The Wall Street Journal reported today anothe new PPP project for Florida.
In a deal struck last week, a Spanish-led group will be paid as much as $1.8 billion over 35 years to design, build, operate and maintain three new toll lanes along traffic-clogged Interstate 595 near Fort Lauderdale. The agreement came as something of a surprise during a period of turmoil in credit markets, and many experts called it a model for how states and private investors can work together to upgrade the nation's aging roads, bridges and other transportation infrastructure.
The US Secretary of Transportation Ray LaHood said Florida's funding issue is a microcosm of a national problem, and the government should support public-private partnerships as one way to solve it. The administration has agreed to provide Florida with $600 million in low-interest loans to support the 595 deal under a program established by the Transportation Infrastructure Finance and Innovation Act, or Tifia. Last week, Mr. LaHood called the Florida deal "part of the Obama administration's commitment to reviving the economy and putting Americans back to work.

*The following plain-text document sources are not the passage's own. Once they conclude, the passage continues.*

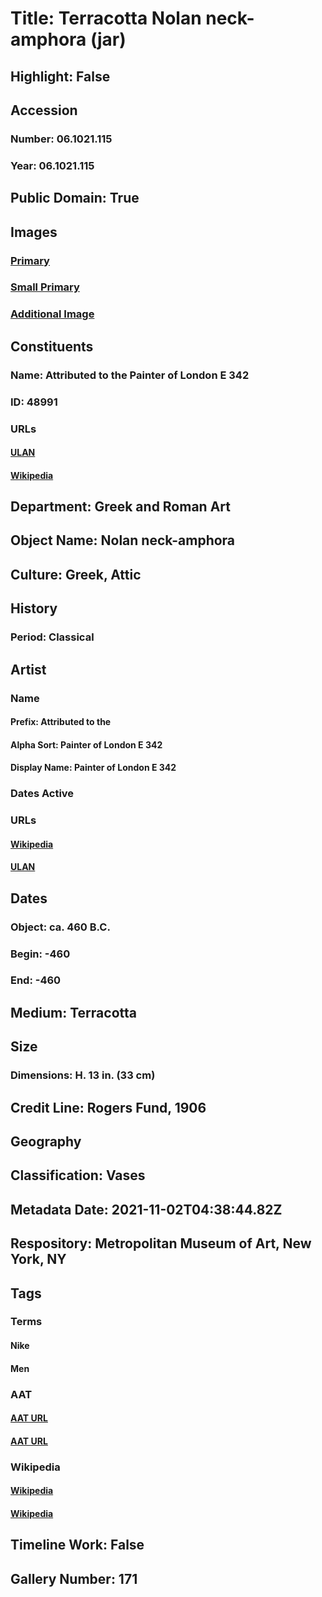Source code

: # Title: Terracotta Nolan neck-amphora (jar)
## Highlight: False
## Accession
### Number: 06.1021.115
### Year: 06.1021.115
## Public Domain: True
## Images
### [Primary](https://images.metmuseum.org/CRDImages/gr/original/DP114806.jpg)
### [Small Primary](https://images.metmuseum.org/CRDImages/gr/web-large/DP114806.jpg)
### [Additional Image](https://images.metmuseum.org/CRDImages/gr/original/DP114807.jpg)
## Constituents
### Name: Attributed to the Painter of London E 342
### ID: 48991
### URLs
#### [ULAN](http://vocab.getty.edu/page/ulan/500075683)
#### [Wikipedia](https://www.wikidata.org/wiki/Q26214454)
## Department: Greek and Roman Art
## Object Name: Nolan neck-amphora
## Culture: Greek, Attic
## History
### Period: Classical
## Artist
### Name
#### Prefix: Attributed to the
#### Alpha Sort: Painter of London E 342
#### Display Name: Painter of London E 342
### Dates Active
### URLs
#### [Wikipedia](https://www.wikidata.org/wiki/Q26214454)
#### [ULAN](http://vocab.getty.edu/page/ulan/500075683)
## Dates
### Object: ca. 460 B.C.
### Begin: -460
### End: -460
## Medium: Terracotta
## Size
### Dimensions: H. 13 in. (33 cm)
## Credit Line: Rogers Fund, 1906
## Geography
## Classification: Vases
## Metadata Date: 2021-11-02T04:38:44.82Z
## Respository: Metropolitan Museum of Art, New York, NY
## Tags
### Terms
#### Nike
#### Men
### AAT
#### [AAT URL](http://vocab.getty.edu/page/ia/901000070)
#### [AAT URL](http://vocab.getty.edu/page/aat/300025928)
### Wikipedia
#### [Wikipedia]()
#### [Wikipedia]()
## Timeline Work: False
## Gallery Number: 171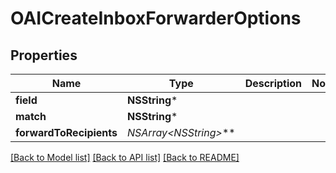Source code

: # OAICreateInboxForwarderOptions

## Properties
Name | Type | Description | Notes
------------ | ------------- | ------------- | -------------
**field** | **NSString*** |  | 
**match** | **NSString*** |  | 
**forwardToRecipients** | **NSArray&lt;NSString*&gt;*** |  | 

[[Back to Model list]](../README#documentation-for-models) [[Back to API list]](../README#documentation-for-api-endpoints) [[Back to README]](../README)



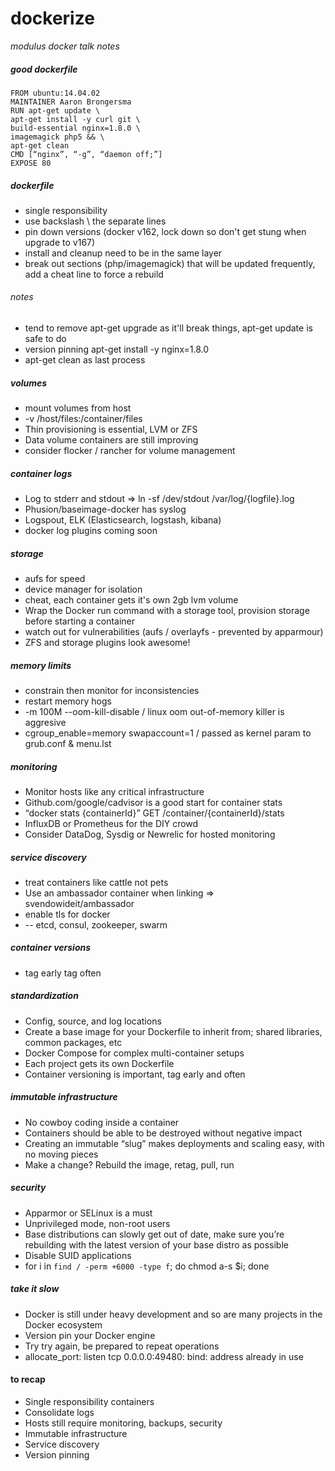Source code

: # dockerize

*modulus docker talk notes*

##### good dockerfile

    FROM ubuntu:14.04.02 
    MAINTAINER Aaron Brongersma
    RUN apt-get update \ 
    apt-get install -y curl git \
    build-essential nginx=1.8.0 \ 
    imagemagick php5 && \ 
    apt-get clean
    CMD [“nginx”, “-g”, “daemon off;”] 
    EXPOSE 80

##### dockerfile

* single responsibility
* use backslash \ the separate lines
* pin down versions (docker v162, lock down so don't get stung when upgrade to v167)
* install and cleanup need to be in the same layer
* break out sections (php/imagemagick) that will be updated frequently, add a cheat line to force a rebuild

###### notes

* tend to remove apt-get upgrade as it'll break things, apt-get update is safe to do
* version pinning apt-get install -y nginx=1.8.0
* apt-get clean as last process

##### volumes

* mount volumes from host
* -v /host/files:/container/files
* Thin provisioning is essential, LVM or ZFS
* Data volume containers are still improving
* consider flocker / rancher for volume management

##### container logs

* Log to stderr and stdout => ln -sf /dev/stdout /var/log/{logfile}.log
* Phusion/baseimage-docker has syslog
* Logspout, ELK (Elasticsearch, logstash,
kibana)
* docker log plugins coming soon

##### storage

* aufs for speed
* device manager for isolation
* cheat, each container gets it's own 2gb lvm volume
* Wrap the Docker run command with a storage tool, provision storage before starting a container
* watch out for vulnerabilities (aufs / overlayfs - prevented by apparmour)
* ZFS and storage plugins look awesome!

##### memory limits

* constrain then monitor for inconsistencies
* restart memory hogs
* -m 100M --oom-kill-disable / linux oom out-of-memory killer is aggresive
* cgroup_enable=memory swapaccount=1 / passed as kernel param to grub.conf & menu.lst

##### monitoring

* Monitor hosts like any critical infrastructure
* Github.com/google/cadvisor is a good start for container stats
* “docker stats {containerId}” GET /container/{containerId}/stats
* InfluxDB or Prometheus for the DIY crowd
* Consider DataDog, Sysdig or Newrelic for hosted monitoring

##### service discovery

* treat containers like cattle not pets
* Use an ambassador container when linking => svendowideit/ambassador
* enable tls for docker
* -- etcd, consul, zookeeper, swarm

##### container versions

* tag early tag often

##### standardization

* Config, source, and log locations
* Create a base image for your Dockerfile to inherit from; shared libraries, common packages, etc
* Docker Compose for complex multi-container setups
* Each project gets its own Dockerfile
* Container versioning is important, tag early and often

##### immutable infrastructure

* No cowboy coding inside a container
* Containers should be able to be destroyed without negative impact
* Creating an immutable “slug” makes deployments and scaling easy, with no moving pieces
* Make a change? Rebuild the image, retag, pull, run

##### security

* Apparmor or SELinux is a must
* Unprivileged mode, non-root users
* Base distributions can slowly get out of date, make sure you’re rebuilding with the latest version of your base distro as possible
* Disable SUID applications
* for i in `find / -perm +6000 -type f`; do chmod a-s $i; done

##### take it slow

* Docker is still under heavy development and so are many projects in the Docker ecosystem
* Version pin your Docker engine
* Try try again, be prepared to repeat operations
* allocate_port: listen tcp 0.0.0.0:49480: bind: address already in use

#### to recap

* Single responsibility containers
* Consolidate logs
* Hosts still require monitoring, backups, security
* Immutable infrastructure
* Service discovery
* Version pinning
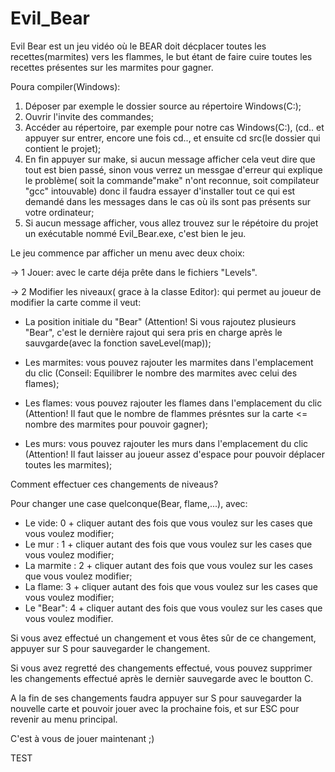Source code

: # Evil_Bear
Evil Bear est un jeu vidéo où le BEAR doit décplacer toutes les recettes(marmites) vers les flammes, le but étant de faire cuire toutes les recettes présentes sur les marmites pour gagner.


Poura compiler(Windows):
 1. Déposer par exemple le dossier source au répertoire Windows(C:);
 2. Ouvrir l'invite des commandes;
 3. Accéder au répertoire, par exemple pour notre cas Windows(C:), (cd.. et appuyer sur entrer, encore une fois cd.., et ensuite cd src(le dossier qui contient le projet);
 4. En fin appuyer sur make, si aucun message afficher cela veut dire  que tout est bien passé, sinon vous verrez un messgae d'erreur qui explique le problème( soit la commande"make" n'ont reconnue, soit compilateur "gcc" intouvable) donc il faudra essayer d'installer tout ce qui est demandé dans les messages dans le cas où ils sont pas présents sur votre ordinateur;
 5. Si aucun message afficher, vous allez trouvez sur le répétoire du projet un exécutable nommé Evil_Bear.exe, c'est bien le jeu.
 
 

Le jeu commence par afficher un menu avec deux choix:

-> 1 Jouer: avec le carte déja prête dans le fichiers "Levels".

-> 2 Modifier les niveaux( grace à la classe Editor): qui permet au joueur de modifier la carte comme il veut:
    
   * La position initiale du "Bear" (Attention! Si vous rajoutez plusieurs "Bear", c'est le dernière rajout qui sera pris en charge après le sauvgarde(avec la fonction saveLevel(map));
          
   * Les marmites: vous pouvez rajouter les marmites dans l'emplacement du clic (Conseil: Equilibrer le nombre des marmites avec celui des flames);
          
   * Les flames: vous pouvez rajouter les flames dans l'emplacement du clic (Attention! Il faut que le nombre de flammes présntes sur la carte <= nombre des marmites pour pouvoir gagner);
          
   * Les murs: vous pouvez rajouter les murs dans l'emplacement du clic (Attention! Il faut laisser au joueur assez d'espace pour pouvoir déplacer toutes les marmites);
   


Comment effectuer ces changements de niveaus?

Pour changer une case quelconque(Bear, flame,...), avec:
  - Le vide: 0 + cliquer autant des fois que vous voulez sur les cases que vous voulez modifier;
  - Le mur : 1 + cliquer autant des fois que vous voulez sur les cases que vous voulez modifier;
  - La marmite : 2 + cliquer autant des fois que vous voulez sur les cases que vous voulez modifier;
  - La flame: 3 + cliquer autant des fois que vous voulez sur les cases que vous voulez modifier;
  - Le "Bear": 4 + cliquer autant des fois que vous voulez sur les cases que vous voulez modifier.
  


Si vous avez effectué un changement et vous êtes sûr de ce changement, appuyer sur S pour sauvegarder le changement.
 


Si vous avez regretté des changements effectué, vous pouvez supprimer les changements effectué après le dernièr sauvegarde avec le boutton C.
  


A la fin de ses changements faudra appuyer sur S pour sauvegarder la nouvelle carte et pouvoir jouer avec la prochaine fois, et sur ESC pour revenir au menu principal.



C'est à vous de jouer maintenant ;)


TEST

As my colleague and founder of Reason Bob Poole said, "This project is a harbinger of what we may be seeing over the next decade or so, as we don't have enough money for major construction”
The Obama administration has rejected the idea of increasing the 18.4-cent-a-gallon federal gasoline tax to raise revenue for infrastructure projects. That could lead states to pursue more private-funding options.
Undoubtedly we will see more private deals in the future.